• _Task material_
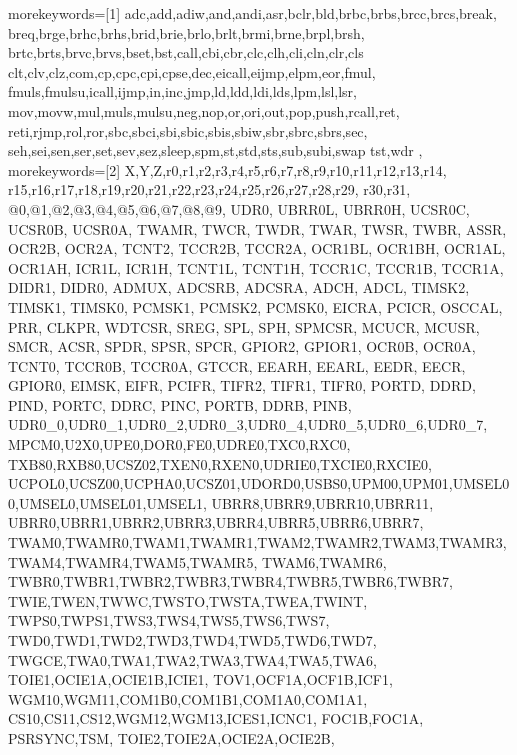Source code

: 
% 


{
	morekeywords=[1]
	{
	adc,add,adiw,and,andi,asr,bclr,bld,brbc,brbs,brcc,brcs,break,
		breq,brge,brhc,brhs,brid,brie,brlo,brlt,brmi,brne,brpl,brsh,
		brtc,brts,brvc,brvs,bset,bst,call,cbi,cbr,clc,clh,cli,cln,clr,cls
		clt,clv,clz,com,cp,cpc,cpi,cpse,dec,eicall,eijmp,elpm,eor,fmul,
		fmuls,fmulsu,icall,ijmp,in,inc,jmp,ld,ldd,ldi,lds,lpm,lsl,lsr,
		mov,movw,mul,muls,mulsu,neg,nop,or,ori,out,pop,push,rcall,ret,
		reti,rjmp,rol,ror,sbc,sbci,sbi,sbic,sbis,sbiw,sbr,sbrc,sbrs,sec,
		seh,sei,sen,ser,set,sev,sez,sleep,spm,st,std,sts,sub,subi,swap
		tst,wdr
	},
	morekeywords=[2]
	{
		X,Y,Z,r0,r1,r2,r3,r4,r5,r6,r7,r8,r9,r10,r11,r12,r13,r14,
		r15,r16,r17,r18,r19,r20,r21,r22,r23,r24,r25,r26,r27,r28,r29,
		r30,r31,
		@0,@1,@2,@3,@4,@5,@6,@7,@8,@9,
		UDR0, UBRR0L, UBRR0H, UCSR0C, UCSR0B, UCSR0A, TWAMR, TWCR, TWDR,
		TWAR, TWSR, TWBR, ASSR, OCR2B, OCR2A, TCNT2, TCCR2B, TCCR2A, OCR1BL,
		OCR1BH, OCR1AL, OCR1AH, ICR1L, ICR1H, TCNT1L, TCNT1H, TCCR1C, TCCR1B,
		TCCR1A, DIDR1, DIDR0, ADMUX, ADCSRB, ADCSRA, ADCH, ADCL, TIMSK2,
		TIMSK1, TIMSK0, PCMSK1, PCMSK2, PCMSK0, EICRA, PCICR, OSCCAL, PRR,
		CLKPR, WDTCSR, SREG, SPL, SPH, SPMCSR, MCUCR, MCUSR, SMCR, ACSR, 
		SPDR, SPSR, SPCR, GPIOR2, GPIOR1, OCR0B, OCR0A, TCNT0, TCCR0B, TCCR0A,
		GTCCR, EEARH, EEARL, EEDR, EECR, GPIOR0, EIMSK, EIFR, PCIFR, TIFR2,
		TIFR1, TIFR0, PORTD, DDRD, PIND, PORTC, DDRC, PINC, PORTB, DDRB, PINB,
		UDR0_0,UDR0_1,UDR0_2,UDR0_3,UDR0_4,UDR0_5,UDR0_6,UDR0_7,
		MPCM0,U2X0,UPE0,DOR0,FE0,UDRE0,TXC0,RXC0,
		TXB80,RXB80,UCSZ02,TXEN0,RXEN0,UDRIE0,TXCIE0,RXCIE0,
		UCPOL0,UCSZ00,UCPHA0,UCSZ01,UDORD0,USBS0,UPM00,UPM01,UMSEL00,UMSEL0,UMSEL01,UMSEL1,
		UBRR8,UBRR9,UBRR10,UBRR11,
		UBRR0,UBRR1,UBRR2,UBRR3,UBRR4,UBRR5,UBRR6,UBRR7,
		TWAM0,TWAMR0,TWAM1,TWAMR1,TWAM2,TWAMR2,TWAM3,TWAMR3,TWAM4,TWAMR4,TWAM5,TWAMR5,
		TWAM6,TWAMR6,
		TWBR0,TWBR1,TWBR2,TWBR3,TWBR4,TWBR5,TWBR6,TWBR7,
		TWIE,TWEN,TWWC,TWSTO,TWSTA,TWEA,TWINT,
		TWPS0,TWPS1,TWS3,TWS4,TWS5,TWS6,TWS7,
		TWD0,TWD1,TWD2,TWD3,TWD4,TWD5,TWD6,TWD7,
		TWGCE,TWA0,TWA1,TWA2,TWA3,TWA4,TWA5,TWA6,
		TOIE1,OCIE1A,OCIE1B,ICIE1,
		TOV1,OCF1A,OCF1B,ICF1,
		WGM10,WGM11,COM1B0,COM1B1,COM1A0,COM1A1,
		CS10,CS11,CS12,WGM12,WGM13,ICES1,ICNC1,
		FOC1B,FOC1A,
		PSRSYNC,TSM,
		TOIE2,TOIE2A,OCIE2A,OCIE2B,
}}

• _Work instructions_
Return all the records exactly, excluding images.

• _Response to the exercise_
Source code

: 
% 


{
	morekeywords=[1]
	{
	adc,add,adiw,and,andi,asr,bclr,bld,brbc,brbs,brcc,brcs,break,
		breq,brge,brhc,brhs,brid,brie,brlo,brlt,brmi,brne,brpl,brsh,
		brtc,brts,brvc,brvs,bset,bst,call,cbi,cbr,clc,clh,cli,cln,clr,cls
		clt,clv,clz,com,cp,cpc,cpi,cpse,dec,eicall,eijmp,elpm,eor,fmul,
		fmuls,fmulsu,icall,ijmp,in,inc,jmp,ld,ldd,ldi,lds,lpm,lsl,lsr,
		mov,movw,mul,muls,mulsu,neg,nop,or,ori,out,pop,push,rcall,ret,
		reti,rjmp,rol,ror,sbc,sbci,sbi,sbic,sbis,sbiw,sbr,sbrc,sbrs,sec,
		seh,sei,sen,ser,set,sev,sez,sleep,spm,st,std,sts,sub,subi,swap
		tst,wdr
	},
	morekeywords=[2]
	{
		X,Y,Z,r0,r1,r2,r3,r4,r5,r6,r7,r8,r9,r10,r11,r12,r13,r14,
		r15,r16,r17,r18,r19,r20,r21,r22,r23,r24,r25,r26,r27,r28,r29,
		r30,r31,
		@0,@1,@2,@3,@4,@5,@6,@7,@8,@9,
		UDR0, UBRR0L, UBRR0H, UCSR0C, UCSR0B, UCSR0A, TWAMR, TWCR, TWDR,
		TWAR, TWSR, TWBR, ASSR, OCR2B, OCR2A, TCNT2, TCCR2B, TCCR2A, OCR1BL,
		OCR1BH, OCR1AL, OCR1AH, ICR1L, ICR1H, TCNT1L, TCNT1H, TCCR1C, TCCR1B,
		TCCR1A, DIDR1, DIDR0, ADMUX, ADCSRB, ADCSRA, ADCH, ADCL, TIMSK2,
		TIMSK1, TIMSK0, PCMSK1, PCMSK2, PCMSK0, EICRA, PCICR, OSCCAL, PRR,
		CLKPR, WDTCSR, SREG, SPL, SPH, SPMCSR, MCUCR, MCUSR, SMCR, ACSR, 
		SPDR, SPSR, SPCR, GPIOR2, GPIOR1, OCR0B, OCR0A, TCNT0, TCCR0B, TCCR0A,
		GTCCR, EEARH, EEARL, EEDR, EECR, GPIOR0, EIMSK, EIFR, PCIFR, TIFR2,
		TIFR1, TIFR0, PORTD, DDRD, PIND, PORTC, DDRC, PINC, PORTB, DDRB, PINB,
		UDR0_0,UDR0_1,UDR0_2,UDR0_3,UDR0_4,UDR0_5,UDR0_6,UDR0_7,
		MPCM0,U2X0,UPE0,DOR0,FE0,UDRE0,TXC0,RXC0,
		TXB80,RXB80,UCSZ02,TXEN0,RXEN0,UDRIE0,TXCIE0,RXCIE0,
		UCPOL0,UCSZ00,UCPHA0,UCSZ01,UDORD0,USBS0,UPM00,UPM01,UMSEL00,UMSEL0,UMSEL01,UMSEL1,
		UBRR8,UBRR9,UBRR10,UBRR11,
		UBRR0,UBRR1,UBRR2,UBRR3,UBRR4,UBRR5,UBRR6,UBRR7,
		TWAM0,TWAMR0,TWAM1,TWAMR1,TWAM2,TWAMR2,TWAM3,TWAMR3,TWAM4,TWAMR4,TWAM5,TWAMR5,
		TWAM6,TWAMR6,
		TWBR0,TWBR1,TWBR2,TWBR3,TWBR4,TWBR5,TWBR6,TWBR7,
		TWIE,TWEN,TWWC,TWSTO,TWSTA,TWEA,TWINT,
		TWPS0,TWPS1,TWS3,TWS4,TWS5,TWS6,TWS7,
		TWD0,TWD1,TWD2,TWD3,TWD4,TWD5,TWD6,TWD7,
		TWGCE,TWA0,TWA1,TWA2,TWA3,TWA4,TWA5,TWA6,
		TOIE1,OCIE1A,OCIE1B,ICIE1,
		TOV1,OCF1A,OCF1B,ICF1,
		WGM10,WGM11,COM1B0,COM1B1,COM1A0,COM1A1,
		CS10,CS11,CS12,WGM12,WGM13,ICES1,ICNC1,
		FOC1B,FOC1A,
		PSRSYNC,TSM,
		TOIE2,TOIE2A,OCIE2A,OCIE2B,
}}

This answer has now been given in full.